00:16:04.620 Though our first prototype achieved speedups, it underperformed in Rails benchmarks.

00:16:20.400 Subsequently, we developed YJIT, which targeted x86_64 and aimed to achieve double-digit speedups.

00:16:41.100 After nine months of concentrated development, we delivered impressive performance results for realistic benchmarks.

00:17:10.239 Ultimately, effective benchmarking is crucial in JIT compiler development, historically focused on microbenchmarks.

00:17:37.679 However, a narrower focus on benchmarks can obscure potential performance issues.

00:17:52.780 The choice of benchmarks significantly impacts performance evaluation in compilers.

00:18:09.279 Our approach for benchmarking YJIT has enabled real-time usability and has gathered valuable metrics for optimization.

00:18:39.240 This allows developers to run benchmarks easily and encourages meaningful participation in the YJIT development process.

00:19:03.480 We focused on both representative and synthetic benchmarks, leading to better insights into our optimizations.

00:19:34.260 Attention to the setup process ensures that contributors are not deterred by complexity during benchmarking.

00:19:54.720 In terms of methodology, we recommend benchmarking on stable environments rather than on laptops.

00:20:11.540 It’s also essential to stabilize benchmarking results through consistent configurations.

00:20:31.380 The evolution of YJIT has shown continuous improvement in Ruby performance.

00:20:52.940 Performance metrics indicate significant advancements, with active record benchmarks showing over two times the speed as compared to Ruby 3.1.

00:21:14.300 We use various metrics to effectively evaluate the efficiency of our optimizations within the YJIT project.

00:21:43.800 Shopify's storefront renderer is crucial for all Shopify stores and requires high efficiency.

00:22:00.300 The storefront renderer processes significant traffic daily, affecting operational efficiency.

00:22:19.160 Therefore, we aim to measure YJIT performance directly against the storefront renderer.

00:22:50.300 We employ a systematic approach for testing in production systems.

00:23:06.600 As of January 2023, we initially achieved around a 6% speedup and recently improved that to 18%.

00:23:18.500 These results translate into significant savings in server infrastructure.

00:23:40.000 Designing a JIT compiler entails balancing performance, memory usage, and code generation speed.

00:24:02.300 The challenge lies in optimizing for user experience while ensuring the compiler remains efficient.

00:24:23.640 YJIT has made impressive strides in achieving better memory allocation strategies.

00:24:38.360 The implementation of code garbage collection and lazy memory allocation optimizes resource usage.

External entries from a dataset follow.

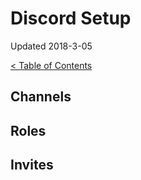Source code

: 
# Discord Setup

Updated 2018-3-05

[< Table of Contents][0]

## Channels

## Roles

## Invites


[0]: README.md

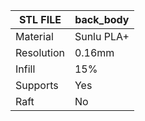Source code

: | STL FILE       |  back_body  |
|----------------|-------------|
| Material       | Sunlu PLA+  |
| Resolution     | 0.16mm      |
| Infill         | 15%         |
| Supports       | Yes         |
| Raft           | No          | 
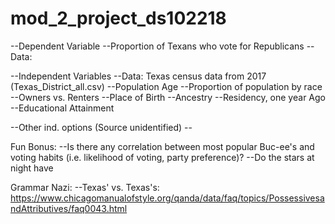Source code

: # mod_2_project_ds102218

--Dependent Variable
  --Proportion of Texans who vote for Republicans
    --Data:

--Independent Variables
  --Data: Texas census data from 2017 (Texas_District_all.csv)
    --Population Age
    --Proportion of population by race
    --Owners vs. Renters
    --Place of Birth
    --Ancestry
    --Residency, one year Ago
    --Educational Attainment

  --Other ind. options (Source unidentified)
    --








Fun Bonus:
  --Is there any correlation between most popular Buc-ee's and voting habits (i.e. likelihood of voting, party preference)?
  --Do the stars at night have

Grammar Nazi:
  --Texas' vs. Texas's: https://www.chicagomanualofstyle.org/qanda/data/faq/topics/PossessivesandAttributives/faq0043.html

00:25:00.000 Overall, the YJIT project demonstrates continuous improvement in being production-ready.

00:25:15.620 Looking forward, we aim to enhance functionality and explore advanced profiling techniques.

00:25:34.150 Your feedback is vital for our continued improvement.

00:26:00.210 If YJIT is beneficial for your applications, please let us know.

00:26:12.859 We value constructive feedback on both successful implementations and performance challenges.

00:26:42.800 Our quest for optimization continues, and we are grateful for your support on this journey.

00:27:06.220 Thank you for listening, and I welcome your insights and questions.